Today’s choice was tough, what with no important holidays any time soon from which to draw upon. OK, kidding. Actually, it was a bit tough because it seems that every poet who has ever put pen to paper has written a poem about his mother. Philip Larkin wrote a particularly honest poem about both his parents that starts out
They fuck you up, your mum and dad.
They may not mean to, but they do.
They fill you with the faults they had
And add some extra, just for you.
But somehow that didn’t seem quite appropriate for the sentiment most people would be looking for on Mother’s Day. So, instead, I’m relying on Nobel Laureate Seamus Heaney, who wrote a series of sonnets to his mother upon her death in the mid-80s. What makes these poems so remarkable is how they capture and celebrate the almost completely forgettable moments that pass between a mother and child a thousand times over the course of a lifetime.
From Clearances 3
(Listen)
In Memoriam M.K.H., 1911-1984
When all the others were away at Mass
I was all hers as we peeled potatoes.
They broke the silence, let fall one by one
Like solder weeping off the soldering iron:
Cold comforts set between us, things to share
Gleaming in a bucket of clean water.
And again let fall. Little pleasant splashes
From each other’s work would bring us to our senses.

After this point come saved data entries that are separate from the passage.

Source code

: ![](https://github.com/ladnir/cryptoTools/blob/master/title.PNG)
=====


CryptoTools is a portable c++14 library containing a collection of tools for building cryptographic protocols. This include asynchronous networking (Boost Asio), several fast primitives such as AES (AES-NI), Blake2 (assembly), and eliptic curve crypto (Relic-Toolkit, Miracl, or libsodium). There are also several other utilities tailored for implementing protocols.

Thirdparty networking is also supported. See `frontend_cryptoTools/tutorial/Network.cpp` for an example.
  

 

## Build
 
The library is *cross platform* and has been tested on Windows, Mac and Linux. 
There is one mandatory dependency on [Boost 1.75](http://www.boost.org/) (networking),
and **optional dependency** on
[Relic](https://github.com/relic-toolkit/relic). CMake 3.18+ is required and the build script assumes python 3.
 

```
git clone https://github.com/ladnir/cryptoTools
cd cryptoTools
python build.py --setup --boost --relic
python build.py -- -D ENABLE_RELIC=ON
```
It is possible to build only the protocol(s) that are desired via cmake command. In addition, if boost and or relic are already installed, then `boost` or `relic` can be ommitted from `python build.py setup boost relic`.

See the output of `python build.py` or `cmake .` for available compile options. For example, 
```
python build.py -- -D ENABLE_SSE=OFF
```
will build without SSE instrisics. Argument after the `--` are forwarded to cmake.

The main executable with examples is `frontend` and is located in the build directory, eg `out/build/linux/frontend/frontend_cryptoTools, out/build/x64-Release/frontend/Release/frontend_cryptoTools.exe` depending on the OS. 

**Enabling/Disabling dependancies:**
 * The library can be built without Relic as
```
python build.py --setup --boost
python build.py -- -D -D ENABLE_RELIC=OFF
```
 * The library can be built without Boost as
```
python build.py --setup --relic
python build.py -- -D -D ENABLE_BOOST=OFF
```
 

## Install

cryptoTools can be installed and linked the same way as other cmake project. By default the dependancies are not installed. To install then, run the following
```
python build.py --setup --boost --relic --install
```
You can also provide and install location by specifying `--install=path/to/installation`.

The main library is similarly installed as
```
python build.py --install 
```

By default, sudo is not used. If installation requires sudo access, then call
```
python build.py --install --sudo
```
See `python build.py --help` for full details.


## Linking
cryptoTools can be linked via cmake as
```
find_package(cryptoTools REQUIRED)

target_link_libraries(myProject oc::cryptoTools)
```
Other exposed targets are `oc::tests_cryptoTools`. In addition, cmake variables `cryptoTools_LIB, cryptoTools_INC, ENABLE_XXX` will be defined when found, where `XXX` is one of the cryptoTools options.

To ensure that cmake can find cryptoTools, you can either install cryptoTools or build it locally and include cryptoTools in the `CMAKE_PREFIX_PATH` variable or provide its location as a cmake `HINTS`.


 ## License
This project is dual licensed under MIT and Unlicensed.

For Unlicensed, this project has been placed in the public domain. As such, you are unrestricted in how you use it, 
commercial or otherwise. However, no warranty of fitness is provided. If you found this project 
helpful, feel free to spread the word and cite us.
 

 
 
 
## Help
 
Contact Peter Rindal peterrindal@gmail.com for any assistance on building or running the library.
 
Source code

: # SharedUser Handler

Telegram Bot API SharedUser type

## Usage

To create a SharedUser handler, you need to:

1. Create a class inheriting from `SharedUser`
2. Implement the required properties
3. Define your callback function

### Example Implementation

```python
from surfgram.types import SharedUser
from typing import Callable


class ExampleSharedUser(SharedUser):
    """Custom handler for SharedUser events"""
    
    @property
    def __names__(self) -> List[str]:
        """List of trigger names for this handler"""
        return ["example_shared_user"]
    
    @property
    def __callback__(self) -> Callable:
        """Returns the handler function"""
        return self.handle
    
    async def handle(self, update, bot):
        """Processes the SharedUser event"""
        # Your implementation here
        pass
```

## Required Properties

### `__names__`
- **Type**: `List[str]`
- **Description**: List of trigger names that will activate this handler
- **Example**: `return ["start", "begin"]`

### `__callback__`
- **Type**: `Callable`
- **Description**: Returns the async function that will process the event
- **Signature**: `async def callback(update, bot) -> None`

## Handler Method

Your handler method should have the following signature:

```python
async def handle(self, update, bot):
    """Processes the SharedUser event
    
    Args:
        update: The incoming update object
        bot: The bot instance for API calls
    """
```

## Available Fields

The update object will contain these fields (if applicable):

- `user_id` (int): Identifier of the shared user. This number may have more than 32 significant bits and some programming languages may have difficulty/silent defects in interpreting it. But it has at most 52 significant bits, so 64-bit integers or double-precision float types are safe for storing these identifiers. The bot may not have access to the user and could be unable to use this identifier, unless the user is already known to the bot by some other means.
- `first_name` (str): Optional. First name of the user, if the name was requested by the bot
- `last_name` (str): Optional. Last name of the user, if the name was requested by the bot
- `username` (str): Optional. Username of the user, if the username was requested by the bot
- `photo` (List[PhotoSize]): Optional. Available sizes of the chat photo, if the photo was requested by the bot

So while the parish priest at her bedside
Went hammer and tongs at the prayers for the dying
And some were responding and some crying
I remembered her head bent towards my head,
Her breath in mine, our fluent dipping knives–
Never closer the whole rest of our lives.
From Clearances 5
(Listen)
In Memoriam M.K.H., 1911-1984
The cool that came off the sheets just off the line
Made me think the damp must still be in them
But when I took my corners of the linen
And pulled against her, first straight down the hem
And then diagonally, then flapped and shook
The fabric like a sail in a cross-wind,
They made a dried-out undulating thwack.
So we’d stretch and fold and end up hand to hand
For a split second as if nothing had happened
For nothing had that had not always happened
Beforehand, day by day, just touch and go,
Coming close again by holding back
In moves where I was x and she was o
Inscribed in sheets she’d sewn from ripped-out flour sacks.